A pearl-y tidbit for angelenos
October 24, 2012 § 2 Comments
Hello Creekfreaks! I miss writing about LA waterways but am much enjoying the new sights and sounds of Humboldt Bay, and my new job is promising to be very rewarding. Being bay-focused, I’m reading about oysters today, and stumbled across a little anecdote I thought you might appreciate:
Native oysters grew in some of the bays in southern California, but did not form the basis of a commercial industry.
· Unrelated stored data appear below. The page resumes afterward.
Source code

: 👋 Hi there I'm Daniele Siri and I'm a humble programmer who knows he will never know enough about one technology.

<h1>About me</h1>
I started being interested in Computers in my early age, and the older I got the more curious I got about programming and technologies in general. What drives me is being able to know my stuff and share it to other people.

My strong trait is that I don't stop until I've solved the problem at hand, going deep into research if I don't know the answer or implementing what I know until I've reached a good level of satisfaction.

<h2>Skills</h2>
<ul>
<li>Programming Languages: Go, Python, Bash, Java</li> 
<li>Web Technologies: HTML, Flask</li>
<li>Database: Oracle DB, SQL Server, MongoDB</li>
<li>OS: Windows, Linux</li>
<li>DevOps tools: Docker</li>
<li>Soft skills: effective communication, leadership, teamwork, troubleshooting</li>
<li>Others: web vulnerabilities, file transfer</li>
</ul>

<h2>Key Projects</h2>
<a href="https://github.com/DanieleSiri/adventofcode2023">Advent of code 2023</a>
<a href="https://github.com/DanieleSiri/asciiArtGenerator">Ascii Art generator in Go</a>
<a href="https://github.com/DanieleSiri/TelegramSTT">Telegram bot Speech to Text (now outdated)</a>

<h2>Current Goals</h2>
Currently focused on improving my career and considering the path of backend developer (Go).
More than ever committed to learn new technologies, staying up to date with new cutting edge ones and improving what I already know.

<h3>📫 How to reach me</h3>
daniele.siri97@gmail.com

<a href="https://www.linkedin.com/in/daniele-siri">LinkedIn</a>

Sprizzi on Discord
Wilcox (1898, p. 647) says: “Native oysters, small in size and of little value, are found in limited quantities at several places in southern California, but are gathered only at Bolsa, Orange County. Some attempt is being made to cultivate the California oysters in the waters between San Pedro and Wilmington, where they have long been known to exist in very limited quantities.” He also stated that production in Orange County in 1895 was 25,740 pounds (probably including shells) valued at $772; at the same time the production in San Francisco Bay was 14,701,500 pounds (shell weight) valued at $538,725 (U.S. Bur. Fish. Rept., 1898, p. 651).
A decade later, in 1906, Pacific Fisherman (October 1906, p. 23) reported the native oysters in the Grand Canal at Venice, Los Angeles County, were to be exploited commercially.
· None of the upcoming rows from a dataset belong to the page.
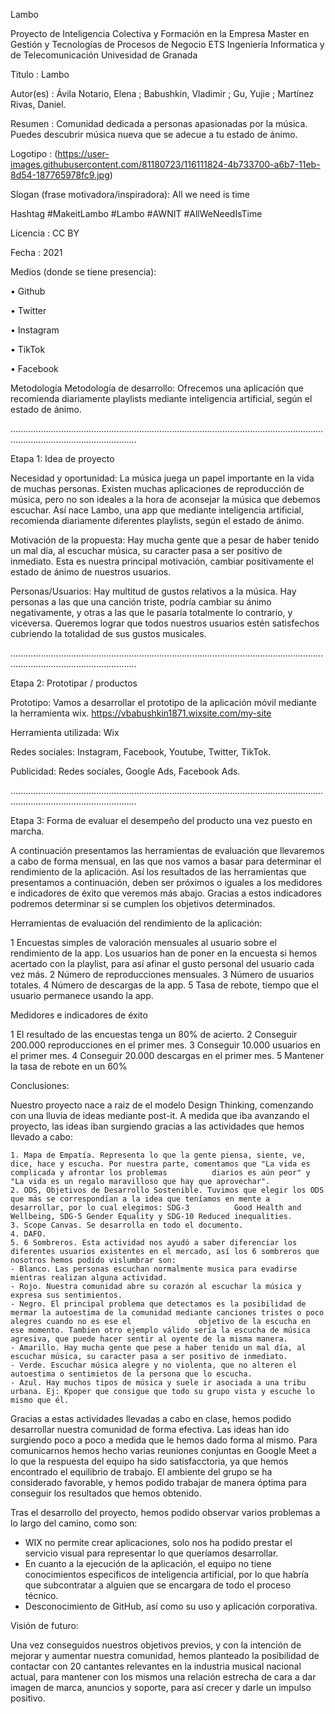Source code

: Lambo

Proyecto de Inteligencia Colectiva y Formación en la Empresa Master en Gestión y Tecnologías de Procesos de Negocio ETS Ingeniería Informatica y de Telecomunicación Univesidad de Granada

Titulo : Lambo

Autor(es) : Ávila Notario, Elena ; Babushkin, Vladimir ; Gu, Yujie ; Martínez Rivas, Daniel.

Resumen : Comunidad dedicada a personas apasionadas por la música. Puedes descubrir música nueva que se adecue a tu estado de ánimo.

Logotipo : (https://user-images.githubusercontent.com/81180723/116111824-4b733700-a6b7-11eb-8d54-187765978fc9.jpg)

Slogan (frase motivadora/inspiradora): All we need is time

Hashtag #MakeitLambo #Lambo #AWNIT #AllWeNeedIsTime

Licencia : CC BY

Fecha : 2021

Medios (donde se tiene presencia):

•	Github

•	Twitter

•	Instagram

•	TikTok

•	Facebook


Metodología Metodología de desarrollo: Ofrecemos una aplicación que recomienda diariamente playlists mediante inteligencia artificial, según el estado de ánimo.

..............................................................................................................................................................................

Etapa 1: Idea de proyecto

Necesidad y oportunidad: La música juega un papel importante en la vida de muchas personas. Existen muchas aplicaciones de reproducción de música, pero no son ideales a la hora de aconsejar la música que debemos escuchar. Así nace Lambo, una app que mediante inteligencia artificial, recomienda diariamente diferentes playlists, según el estado de ánimo. 

Motivación de la propuesta: Hay mucha gente que a pesar de haber tenido un mal día, al escuchar música, su caracter pasa a ser positivo de inmediato. Esta es nuestra principal motivación, cambiar positivamente el estado de ánimo de nuestros usuarios.

Personas/Usuarios: Hay multitud de gustos relativos a la música. Hay personas a las que una canción triste, podría cambiar su ánimo negativamente, y otras a las que le pasaría totalmente lo contrario, y viceversa. Queremos lograr que todos nuestros usuarios estén satisfechos cubriendo la totalidad de sus gustos musicales.

..............................................................................................................................................................................

Etapa 2: Prototipar / productos 

Prototipo: Vamos a desarrollar el prototipo de la aplicación móvil mediante la herramienta wix. https://vbabushkin1871.wixsite.com/my-site

Herramienta utilizada: Wix

Redes sociales: Instagram, Facebook, Youtube, Twitter, TikTok.

Publicidad: Redes sociales, Google Ads, Facebook Ads.

..............................................................................................................................................................................

Etapa 3: Forma de evaluar el desempeño del producto una vez puesto en marcha.

A continuación presentamos las herramientas de evaluación que llevaremos a cabo de forma mensual, en las que nos vamos a basar para determinar el rendimiento de la aplicación. 
Así los resultados de las herramientas que presentamos a continuación, deben ser próximos o iguales a los medidores e indicadores de éxito que veremos más abajo. Gracias a estos indicadores podremos determinar si se cumplen los objetivos determinados. 


Herramientas de evaluación del rendimiento de la aplicación:

1 Encuestas simples de valoración mensuales al usuario sobre el rendimiento de la app. Los usuarios han de poner en la encuesta si hemos acertado con la playlist, para así afinar el gusto personal del usuario cada vez más.
2 Número de reproducciones mensuales.
3 Número de usuarios totales.
4 Número de descargas de la app.
5 Tasa de rebote, tiempo que el usuario permanece usando la app.


Medidores e indicadores de éxito

1 El resultado de las encuestas tenga un 80% de acierto.
2 Conseguir 200.000 reproducciones en el primer mes.
3 Conseguir 10.000 usuarios en el primer mes.
4 Conseguir 20.000 descargas en el primer mes.
5 Mantener la tasa de rebote en un 60%

Conclusiones:

Nuestro proyecto nace a raiz de el modelo Design Thinking, comenzando con una lluvia de ideas mediante post-it. A medida que iba avanzando el proyecto, las ideas iban surgiendo gracias a las actividades que hemos llevado a cabo:

    1. Mapa de Empatía. Representa lo que la gente piensa, siente, ve, dice, hace y escucha. Por nuestra parte, comentamos que "La vida es complicada y afrontar los problemas          diarios es aún peor" y "La vida es un regalo maravilloso que hay que aprovechar".
    2. ODS, Objetivos de Desarrollo Sostenible. Tuvimos que elegir los ODS que más se correspondían a la idea que teníamos en mente a desarrollar, por lo cual elegimos: SDG-3          Good Health and Wellbeing, SDG-5 Gender Equality y SDG-10 Reduced inequalities.
    3. Scope Canvas. Se desarrolla en todo el documento.
    4. DAFO.
    5. 6 Sombreros. Esta actividad nos ayudó a saber diferenciar los diferentes usuarios existentes en el mercado, así los 6 sombreros que nosotros hemos podido vislumbrar son:
    - Blanco. Las personas escuchan normalmente musica para evadirse mientras realizan alguna actividad.
    - Rojo. Nuestra comunidad abre su corazón al escuchar la música y expresa sus sentimientos.
    - Negro. El principal problema que detectamos es la posibilidad de mermar la autoestima de la comunidad mediante canciones tristes o poco alegres cuando no es ese el               objetivo de la escucha en ese momento. Tambien otro ejemplo válido sería la escucha de música agresiva, que puede hacer sentir al oyente de la misma manera.
    - Amarillo. Hay mucha gente que pese a haber tenido un mal día, al escuchar música, su caracter pasa a ser positivo de inmediato.
    - Verde. Escuchar música alegre y no violenta, que no alteren el autoestima o sentimietos de la persona que lo escucha.
    - Azul. Hay muchos tipos de música y suele ir asociada a una tribu urbana. Ej: Kpoper que consigue que todo su grupo vista y escuche lo mismo que él.

Gracias a estas actividades llevadas a cabo en clase, hemos podido desarrollar nuestra comunidad de forma efectiva. Las ideas han ido surgiendo poco a poco a medida que le hemos dado forma al mismo. Para comunicarnos hemos hecho varias reuniones conjuntas en Google Meet a lo que la respuesta del equipo ha sido satisfacctoria, ya que hemos encontrado el equilibrio de trabajo. El ambiente del grupo se ha considerado favorable, y hemos podido trabajar de manera óptima para conseguir los resultados que hemos obtenido.

Tras el desarrollo del proyecto, hemos podido observar varios problemas a lo largo del camino, como son:

 * WIX no permite crear aplicaciones, solo nos ha podido prestar el servicio visual para representar lo que queríamos desarrollar.
 * En cuanto a la ejecución de la aplicación, el equipo no tiene conocimientos específicos de inteligencia artificial, por lo que habría que subcontratar a alguien que se          encargara de todo el proceso técnico.
 * Desconocimiento de GitHub, así como su uso y aplicación corporativa.


Visión de futuro: 

Una vez conseguidos nuestros objetivos previos, y con la intención de mejorar y aumentar nuestra comunidad, hemos planteado la posibilidad de contactar con 20 cantantes relevantes en la industria musical nacional actual, para mantener con los mismos una relación estrecha de cara a dar imagen de marca, anuncios y soporte, para así crecer y darle un impulso positivo.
-Fish Bulletin 123, The California Oyster Industry, by Elinore M. Barrett, California Department of Fish & Game, 1963
Do you have a new blog? I love Humboldt County…… Keep us posted.
Not yet. Humboldt Baykeeper has a Facebook page, and also sends out email blasts and keeps a running update of news items on our webpage (humboldtbaykeeper.org). I may blog through that. I have a Baykeeper twitter (baykeeperjess) which you can subscribe to – I’ll start using it soon!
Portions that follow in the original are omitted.